Spiralinella

Scientific classification
- Domain: Eukaryota
- Kingdom: Animalia
- Phylum: Mollusca
- Class: Gastropoda
- Subcohort: Panpulmonata
- Superfamily: Pyramidelloidea
- Family: Pyramidellidae
- Genus: Spiralinella Chaster, 1901
- Type species: Turbo spiralis Montagu, 1803
- Synonyms: Partulida Schaufuss, 1869 (unavailable name); Pyrgulina (Partulida) Schaufuss, 1869; Spiralina Chaster, 1898;

= Spiralinella =

Genus of gastropods

Spiralinella is a genus of very small sea snails, pyramidellid gastropod mollusks, or micromollusks.

==Nomenclature==
Both this genus and its type species have had a very complicated synonymy. The status of the generic name Spiralinella in contrast to the names Partulida and Spiralina was clarified by Corgan (1973), and the nomenclatorical problems around the type species were discussed by van Aartsen & Gianuzzi-Savelli (1991).

==Life habits==
Little is known about the biology of the members of this genus.

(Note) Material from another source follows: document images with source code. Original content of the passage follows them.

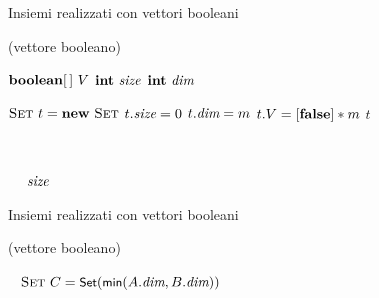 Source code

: \begin{frame}[shrink=12]{Insiemi realizzati con vettori booleani}

\vspace{-12pt}
\begin{Procedure}
\caption[A]{\Set (vettore booleano)}

\begin{multicols}{2}
$\BOOLEAN[\,]\ V$\;
$\INTEGER\ \setsize$\;
$\INTEGER\ \setcap$\;
\BlankLine

{
  $\Set\ t = \NEW\ \Set$\;
  $t.\textit{size} = 0$\;
  $t.\textit{dim} = m$\;
	$t.V = [ \FALSE] * m$\;
  \Return $t$\;
}
\BlankLine

\BOOLEAN\ 
{
}
\BlankLine

\INTEGER\ 
{
  \Return\ $\textit{size}$\;
}
\BlankLine

{
}
\BlankLine

{
}
\end{multicols}
\BlankLine
\BlankLine
\end{Procedure}

\end{frame}

\begin{frame}[shrink=12]{Insiemi realizzati con vettori booleani}

\vspace{-12pt}
\begin{Procedure}
\caption[A]{\Set (vettore booleano)}

\bigskip
{}
\Set\ 
{
  $\textsc{Set}\ C = \textsf{{\small Set}}(\textsf{{\small min}}(A.\textit{dim}, B.\textit{dim}))$\;
  {
  }
}
\BlankLine
\BlankLine
\end{Procedure}

\end{frame}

As is true of most members of the Pyramidellidae sensu lato, they are most likely to be ectoparasites.

==Species==
Species within the genus Spiralinella include:
- Spiralinella incerta (Milaschewich, 1916)
- Spiralinella marthinae (Nofroni & Schander, 1994)
- Spiralinella muinaiensis Saurin, 1962
- Spiralinella spiralis (Montagu, 1803) (Type species) (as Turbo spiralis)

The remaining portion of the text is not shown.